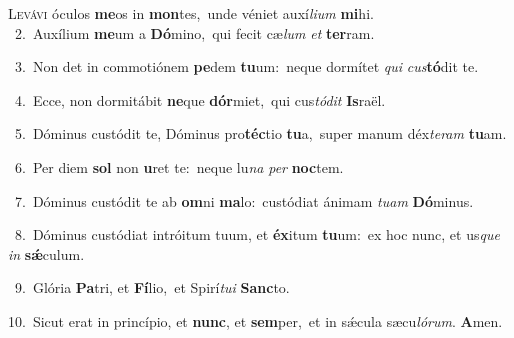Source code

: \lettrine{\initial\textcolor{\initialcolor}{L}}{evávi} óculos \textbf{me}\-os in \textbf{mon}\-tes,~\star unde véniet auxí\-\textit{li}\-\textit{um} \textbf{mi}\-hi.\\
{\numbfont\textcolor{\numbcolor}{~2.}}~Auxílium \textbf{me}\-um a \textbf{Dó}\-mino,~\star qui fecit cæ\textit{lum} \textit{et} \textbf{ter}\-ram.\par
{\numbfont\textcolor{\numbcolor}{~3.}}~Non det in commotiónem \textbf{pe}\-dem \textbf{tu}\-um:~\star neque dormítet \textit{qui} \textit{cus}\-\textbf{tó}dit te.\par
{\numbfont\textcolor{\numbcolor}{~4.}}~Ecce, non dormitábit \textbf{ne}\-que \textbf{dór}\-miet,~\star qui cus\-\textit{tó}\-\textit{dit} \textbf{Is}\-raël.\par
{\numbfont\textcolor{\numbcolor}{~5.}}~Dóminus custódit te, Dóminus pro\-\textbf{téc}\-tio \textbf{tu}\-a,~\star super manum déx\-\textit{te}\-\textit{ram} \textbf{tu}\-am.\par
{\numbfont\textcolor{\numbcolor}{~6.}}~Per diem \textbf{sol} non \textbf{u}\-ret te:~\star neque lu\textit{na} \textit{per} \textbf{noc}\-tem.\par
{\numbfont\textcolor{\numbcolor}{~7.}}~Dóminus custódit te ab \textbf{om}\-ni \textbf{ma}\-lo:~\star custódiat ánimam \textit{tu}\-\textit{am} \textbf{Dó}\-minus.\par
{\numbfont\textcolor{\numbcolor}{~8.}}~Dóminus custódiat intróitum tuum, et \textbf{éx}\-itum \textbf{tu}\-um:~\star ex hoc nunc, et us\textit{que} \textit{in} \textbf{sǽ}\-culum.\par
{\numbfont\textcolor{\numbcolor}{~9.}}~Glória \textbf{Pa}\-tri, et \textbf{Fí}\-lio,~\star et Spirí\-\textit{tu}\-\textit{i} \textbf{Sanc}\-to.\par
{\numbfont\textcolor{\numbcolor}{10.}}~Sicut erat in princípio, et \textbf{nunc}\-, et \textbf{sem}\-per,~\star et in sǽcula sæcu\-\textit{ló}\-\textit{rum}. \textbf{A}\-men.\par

◇ ◇ ◇ ◇ ◇ ◇ ◇

_WORK INSTRUCTION:_
Copy out each line of the listing that holds the word "custódit".

_TASK SOLUTION:_
{\numbfont\textcolor{\numbcolor}{~5.}}~Dóminus custódit te, Dóminus pro\-\textbf{téc}\-tio \textbf{tu}\-a,~\star super manum déx\-\textit{te}\-\textit{ram} \textbf{tu}\-am.\par
{\numbfont\textcolor{\numbcolor}{~7.}}~Dóminus custódit te ab \textbf{om}\-ni \textbf{ma}\-lo:~\star custódiat ánimam \textit{tu}\-\textit{am} \textbf{Dó}\-minus.\par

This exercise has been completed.